Personally, for those who have been reading my work for a while, I realized that as I was writing Spider-Man, I was tapping into the nervous energy of Spider-Man, of which I had in my life. That was part of the element of why I connected to the character so much, is that his point of view in the world and his energy in the world, was, in a way, similar to mine. Whereas as I’ve gotten older, and you settle down and get a little more zen and know your place in the world a little bit and you don’t have to be such a gerbil, that energy is Superman. Superman doesn’t pace around. I’ve never experienced that before in my life, so having just gotten to that place in my life, and then now I’m writing a character that does that — it’s a very unique thing, but that’s how I’m writing him.
Also, knowing how big of a part of your life being a parent is…
… and now that Superman is currently a parent, did that really help you connect to the character?
I’ve been a parent for a third of my life. It’s consumed every single second of my day, and I still, surprisingly, have not written a lot of families. This was kind of handed to me, and I got so excited about it. Not only am I a dad, but. I’m a unique dad. I know every dad’s kind of unique, but like, I don’t have a job. I don’t go to work. I’m home in my Superman pajamas typing all day. I’m a different kind of situation. I’m either at home in the basement or I’m on stage — it’s weird. Writing that, I connect to that. My kid’s know that we have a weird house, and we enjoy it. That’s what the Superman family does. We’re not normal.
Another thing I’ve wanted to ask you about for a while — for someone who was working in the Marvel Universe as long as you did, stepping into the DC Universe, they must have some similarities, but —
Not many. I gotta tell you.
I’m six months deep into it now. As a co-author, I can tell you, DC the company does everything differently than Marvel does, including pay vouchers, to produce the same, final product. As a craft junkie, I’m obsessed with this. I love it. And there are some things that Marvel did that were a little better, and some things DC does a little better. It’s not a critique or a criticism, it’s just, they do things differently. How they all relate to each other is different. And I’m fascinated by it.
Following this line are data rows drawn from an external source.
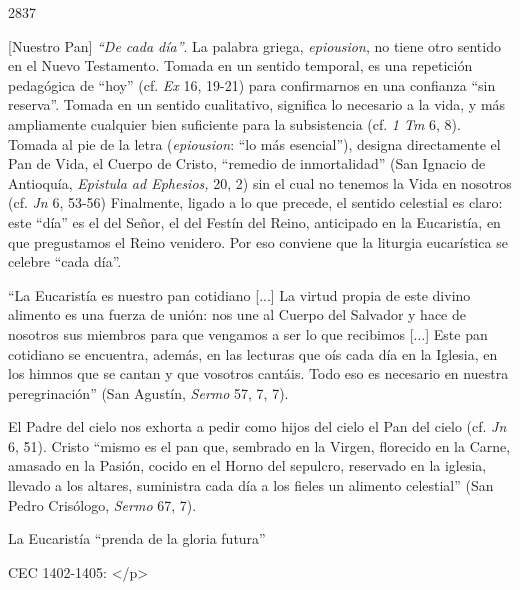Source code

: 			\begin{ccebody}\begin{ccenumber}2837\end{ccenumber} [Nuestro Pan] \textit{“De cada día”}. La palabra griega, \textit{epiousion}, no tiene otro sentido en el Nuevo Testamento. Tomada en un sentido temporal, es una repetición pedagógica de “hoy” (cf. \textit{Ex} 16, 19-21) para confirmarnos en una confianza “sin reserva”. Tomada en un sentido cualitativo, significa lo necesario a la vida, y más ampliamente cualquier bien suficiente para la subsistencia (cf. \textit{1 Tm} 6, 8). Tomada al pie de la letra (\textit{epiousion}: “lo más esencial”), designa directamente el Pan de Vida, el Cuerpo de Cristo, “remedio de inmortalidad” (San Ignacio de Antioquía, \textit{Epistula ad Ephesios,} 20, 2) sin el cual no tenemos la Vida en nosotros (cf. \textit{Jn} 6, 53-56) Finalmente, ligado a lo que precede, el sentido celestial es claro: este “día” es el del Señor, el del Festín del Reino, anticipado en la Eucaristía, en que pregustamos el Reino venidero. Por eso conviene que la liturgia eucarística se celebre “cada día”.\end{ccebody}
			
			\begin{ccecite}“La Eucaristía es nuestro pan cotidiano [...] La virtud propia de este divino alimento es una fuerza de unión: nos une al Cuerpo del Salvador y hace de nosotros sus miembros para que vengamos a ser lo que recibimos [...] Este pan cotidiano se encuentra, además, en las lecturas que oís cada día en la Iglesia, en los himnos que se cantan y que vosotros cantáis. Todo eso es necesario en nuestra peregrinación” (San Agustín, \textit{Sermo} 57, 7, 7).\end{ccecite}
			
			\begin{ccebody}El Padre del cielo nos exhorta a pedir como hijos del cielo el Pan del cielo (cf. \textit{Jn} 6, 51). Cristo “mismo es el pan que, sembrado en la Virgen, florecido en la Carne, amasado en la Pasión, cocido en el Horno del sepulcro, reservado en la iglesia, llevado a los altares, suministra cada día a los fieles un alimento celestial” (San Pedro Crisólogo, \textit{Sermo} 67, 7).\end{ccebody}
			
			\begin{ccetheme}La Eucaristía “prenda de la gloria futura” \end{ccetheme}
			
			\begin{ccereference}\end{ccereference}CEC 1402-1405: </p>
			
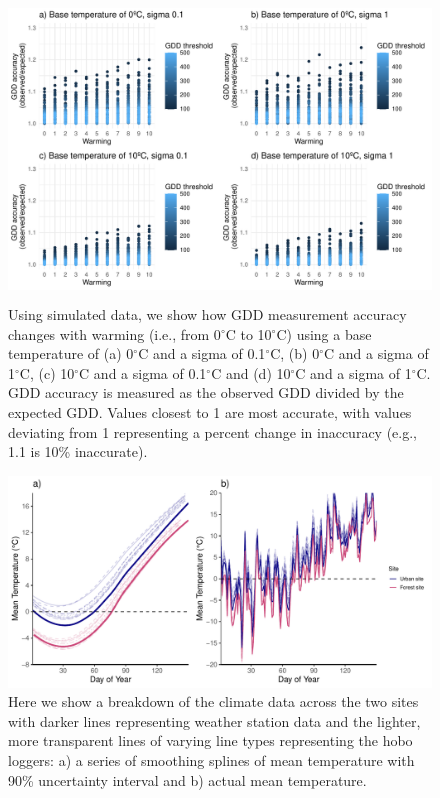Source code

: \documentclass{article}\usepackage[]{graphicx}\usepackage[]{color}
\begin{document}
\begin{figure}[H]
    \centering
    \includegraphics[height=8cm, width=12cm]{..//analyses/figures/gddratio_warming.pdf}
\caption{Using simulated data, we show how GDD measurement accuracy changes with warming (i.e., from 0$^{\circ}$C to 10$^{\circ}$C) using a base temperature of (a) 0$^{\circ}$C and a sigma of 0.1$^{\circ}$C, (b) 0$^{\circ}$C and a sigma of 1$^{\circ}$C, (c) 10$^{\circ}$C and a sigma of 0.1$^{\circ}$C and (d) 10$^{\circ}$C and a sigma of 1$^{\circ}$C. GDD accuracy is measured as the observed GDD divided by the expected GDD. Values closest to 1 are most accurate, with values deviating from 1 representing a percent change in inaccuracy (e.g., 1.1 is 10\% inaccurate). }
\label{fig:warming}
\end{figure}


{\begin{figure} [H]
  \begin{center}
  \includegraphics[width=16cm]{..//analyses/figures/climate_smoothdaily.pdf}
  \caption{Here we show a breakdown of the climate data across the two sites with darker lines representing weather station data and the lighter, more transparent lines of varying line types representing the hobo loggers: a) a series of smoothing splines of mean temperature with 90\% uncertainty interval and b) actual mean temperature.}\label{fig:clim}
  \end{center}
  \end{figure}}
  
\end{document}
From that, all the way to the energy of the shared universe — working on the Marvel shared universe is completely different than working in the shared universe at DC, and you’ll have to ask me a year from now how, because I can’t even wrap my head around what’s different. I was thinking, if I was writing the Star Wars universe or the Westworld universe, it would feel as different to me, I guess. The story and the characters demand a different type of different energy and a different type of mindset from me, and that is fascinating.
Well, let’s circle back in a year and get more into it.
It’s cool, because I’m actively working on the sequel to Words for Pictures, and I’m right now in the middle of the most existential, trying to figure out the craft of this.